John Paul Ito: Bach’s Arrow: Temporal Orientation in Meter, Hypermeter, and Form

Tue, February 8, 2022 12:45 PM at Zoom Webinar

Dr. John Paul Ito, Associate Professor of Music Theory at Carnegie Mellon University, presents a guest lecture at Michigan State University. The event is free, open to the public, and will take place via Zoom Webinar. If you would like to attend, please register here.

Lecture Abstract

Karol Berger has argued compellingly that the second half of the 18th century saw increasing interest in narrative, linearly directed approaches to form, and that this trend reflected important cultural developments, as emphasis shifted from divine action within a harmonious cosmos to human agency shaping contingent history. In this talk, I will draw on several corpus studies to support the idea that music of the early 18th century does indeed do less to promote temporal orientation than music of the later 18th century – not only with respect to form, but also with respect to meter and the possibility of hearing hypermeter. Johann Sebastian Bach, generally seen as conservative and even behind the times, might appear to fit the bill well as a representative of the earlier 18th century, but I will demonstrate that his music is surprisingly forward looking in anticipating a number of developments of the later 18th century. These include: the use of the full notated measure as the primary frame of reference for meter (as opposed to 18th-century compound meter); prevalence of four-bar phrase construction; and, in a handful of cases, a rotational approach to form (one that contrasted with the ways in which his galant contemporaries were heading down the path that would lead to sonata form). This image of “Bach the Progressive” does not support any notions of Bach influencing future developments, but it does raise the possibility that many 18th-century composers may have been responding to the same style-historical affordances. 

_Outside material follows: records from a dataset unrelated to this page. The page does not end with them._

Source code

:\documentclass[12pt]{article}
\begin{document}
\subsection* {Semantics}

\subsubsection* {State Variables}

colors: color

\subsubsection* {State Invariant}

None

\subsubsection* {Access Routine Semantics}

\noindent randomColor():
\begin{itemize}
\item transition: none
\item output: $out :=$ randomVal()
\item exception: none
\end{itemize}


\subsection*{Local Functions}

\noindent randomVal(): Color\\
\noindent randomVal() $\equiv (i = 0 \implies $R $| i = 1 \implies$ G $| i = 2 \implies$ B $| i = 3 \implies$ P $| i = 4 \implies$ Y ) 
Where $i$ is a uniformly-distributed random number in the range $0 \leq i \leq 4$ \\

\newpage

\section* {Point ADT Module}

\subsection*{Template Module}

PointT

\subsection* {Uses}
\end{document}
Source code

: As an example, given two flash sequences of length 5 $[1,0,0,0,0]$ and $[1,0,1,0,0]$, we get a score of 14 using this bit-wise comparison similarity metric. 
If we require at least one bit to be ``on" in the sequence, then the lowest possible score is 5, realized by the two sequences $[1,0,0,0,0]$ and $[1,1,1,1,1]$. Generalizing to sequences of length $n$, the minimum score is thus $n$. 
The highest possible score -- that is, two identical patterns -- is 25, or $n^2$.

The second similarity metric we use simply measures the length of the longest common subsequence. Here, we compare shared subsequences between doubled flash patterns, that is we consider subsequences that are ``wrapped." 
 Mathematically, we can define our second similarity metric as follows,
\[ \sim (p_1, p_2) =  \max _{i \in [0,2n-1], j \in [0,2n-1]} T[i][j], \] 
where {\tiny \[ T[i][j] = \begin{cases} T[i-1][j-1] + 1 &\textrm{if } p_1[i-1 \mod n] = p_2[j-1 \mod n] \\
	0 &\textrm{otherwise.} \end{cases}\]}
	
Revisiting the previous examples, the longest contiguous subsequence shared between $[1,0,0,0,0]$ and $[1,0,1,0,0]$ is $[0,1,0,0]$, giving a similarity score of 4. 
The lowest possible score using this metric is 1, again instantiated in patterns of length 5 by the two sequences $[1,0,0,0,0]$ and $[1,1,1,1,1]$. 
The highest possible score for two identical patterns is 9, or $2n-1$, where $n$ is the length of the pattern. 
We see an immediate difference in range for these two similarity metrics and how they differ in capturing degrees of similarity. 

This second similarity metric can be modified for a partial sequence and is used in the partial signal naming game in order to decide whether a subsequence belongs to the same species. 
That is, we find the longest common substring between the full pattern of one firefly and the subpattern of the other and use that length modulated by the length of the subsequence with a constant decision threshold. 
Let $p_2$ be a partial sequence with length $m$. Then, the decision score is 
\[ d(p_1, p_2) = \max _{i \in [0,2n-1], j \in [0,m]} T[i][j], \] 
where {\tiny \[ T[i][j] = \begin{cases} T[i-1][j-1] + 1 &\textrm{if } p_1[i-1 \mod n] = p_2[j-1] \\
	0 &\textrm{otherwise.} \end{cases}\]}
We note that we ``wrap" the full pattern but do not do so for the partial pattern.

John Paul Ito is Associate Professor of Music Theory in the School of Music at Carnegie Mellon University. He received an SB in music from MIT, an MM in viola performance from Boston University, and a PhD in music theory from Columbia University. His main areas of research are meter and hypermeter and their connections with cognition, performance, and the history of musical style. He has published in Bonner Beethoven-Studien, The Journal of Musicology, The Journal of Music Theory, and Music Perception, and his book Focal Impulse Theory: Musical Expression, Meter, and the Body was published in 2021 by Indiana University Press in the series Musical Meaning and Interpretation.